'''

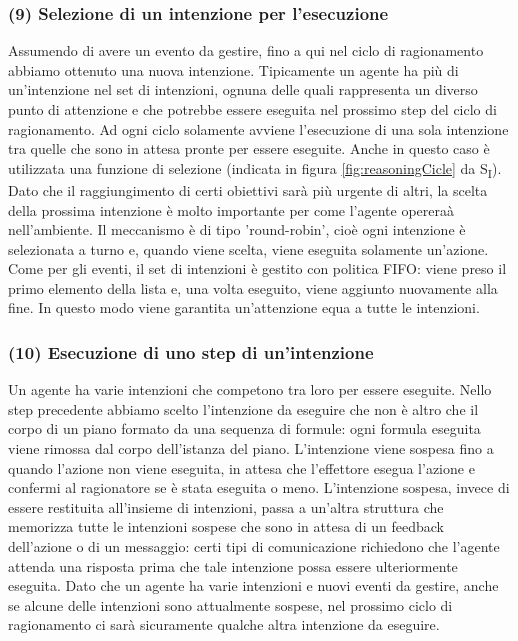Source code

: \documentclass[12pt,a4paper,openright,twoside]{report}
\begin{document}
\subsubsection{(9) Selezione di un intenzione per l'esecuzione}
Assumendo di avere un evento da gestire, fino a qui nel ciclo di ragionamento abbiamo ottenuto una nuova intenzione. Tipicamente un agente ha pi\`u di un'intenzione nel set di intenzioni, ognuna delle quali rappresenta un diverso punto di attenzione e che potrebbe essere eseguita nel prossimo step del ciclo di ragionamento. Ad ogni ciclo solamente avviene l'esecuzione di una sola intenzione tra quelle che sono in attesa pronte per essere eseguite. Anche in questo caso \`e utilizzata una funzione di selezione (indicata in figura \ref{fig:reasoningCicle} da S\textsubscript{I}). Dato che il raggiungimento di certi obiettivi sar\`a pi\`u urgente di altri, la scelta della prossima intenzione \`e molto importante per come l'agente operera\`a nell'ambiente.
Il meccanismo \`e di tipo 'round-robin', cio\`e ogni intenzione \`e selezionata a turno e, quando viene scelta, viene eseguita solamente un'azione. Come per gli eventi, il set di intenzioni \`e gestito con politica FIFO: viene preso il primo elemento della lista e, una volta eseguito, viene aggiunto nuovamente alla fine. In questo modo viene garantita un'attenzione equa a tutte le intenzioni.


\subsubsection{(10) Esecuzione di uno step di un'intenzione}
Un agente ha varie intenzioni che competono tra loro per essere eseguite. Nello step precedente abbiamo scelto l'intenzione da eseguire che non \`e altro che il corpo di un piano formato da una sequenza di formule: ogni formula eseguita viene rimossa dal corpo dell'istanza del piano.
L'intenzione viene sospesa fino a quando l'azione non viene eseguita, in attesa che l'effettore esegua l'azione e confermi al ragionatore se \`e stata eseguita o meno. L'intenzione sospesa, invece di essere restituita all'insieme di intenzioni, passa a un'altra struttura che memorizza tutte le intenzioni sospese che sono in attesa di un feedback dell'azione o di un messaggio: certi tipi di comunicazione richiedono che l'agente attenda una risposta prima che tale intenzione possa essere ulteriormente eseguita. Dato che un agente ha varie intenzioni e nuovi eventi da gestire, anche se alcune delle intenzioni sono attualmente sospese, nel prossimo ciclo di ragionamento ci sar\`a sicuramente qualche altra intenzione da eseguire.
\end{document}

'''

# Task details
Print each entry shown above with exact wording and no pictures.

# Output for this exercise
Source code

: \documentclass[12pt,a4paper,openright,twoside]{report}
\begin{document}
\subsubsection{(9) Selezione di un intenzione per l'esecuzione}
Assumendo di avere un evento da gestire, fino a qui nel ciclo di ragionamento abbiamo ottenuto una nuova intenzione. Tipicamente un agente ha pi\`u di un'intenzione nel set di intenzioni, ognuna delle quali rappresenta un diverso punto di attenzione e che potrebbe essere eseguita nel prossimo step del ciclo di ragionamento. Ad ogni ciclo solamente avviene l'esecuzione di una sola intenzione tra quelle che sono in attesa pronte per essere eseguite. Anche in questo caso \`e utilizzata una funzione di selezione (indicata in figura \ref{fig:reasoningCicle} da S\textsubscript{I}). Dato che il raggiungimento di certi obiettivi sar\`a pi\`u urgente di altri, la scelta della prossima intenzione \`e molto importante per come l'agente operera\`a nell'ambiente.
Il meccanismo \`e di tipo 'round-robin', cio\`e ogni intenzione \`e selezionata a turno e, quando viene scelta, viene eseguita solamente un'azione. Come per gli eventi, il set di intenzioni \`e gestito con politica FIFO: viene preso il primo elemento della lista e, una volta eseguito, viene aggiunto nuovamente alla fine. In questo modo viene garantita un'attenzione equa a tutte le intenzioni.


\subsubsection{(10) Esecuzione di uno step di un'intenzione}
Un agente ha varie intenzioni che competono tra loro per essere eseguite. Nello step precedente abbiamo scelto l'intenzione da eseguire che non \`e altro che il corpo di un piano formato da una sequenza di formule: ogni formula eseguita viene rimossa dal corpo dell'istanza del piano.
L'intenzione viene sospesa fino a quando l'azione non viene eseguita, in attesa che l'effettore esegua l'azione e confermi al ragionatore se \`e stata eseguita o meno. L'intenzione sospesa, invece di essere restituita all'insieme di intenzioni, passa a un'altra struttura che memorizza tutte le intenzioni sospese che sono in attesa di un feedback dell'azione o di un messaggio: certi tipi di comunicazione richiedono che l'agente attenda una risposta prima che tale intenzione possa essere ulteriormente eseguita. Dato che un agente ha varie intenzioni e nuovi eventi da gestire, anche se alcune delle intenzioni sono attualmente sospese, nel prossimo ciclo di ragionamento ci sar\`a sicuramente qualche altra intenzione da eseguire.
\end{document}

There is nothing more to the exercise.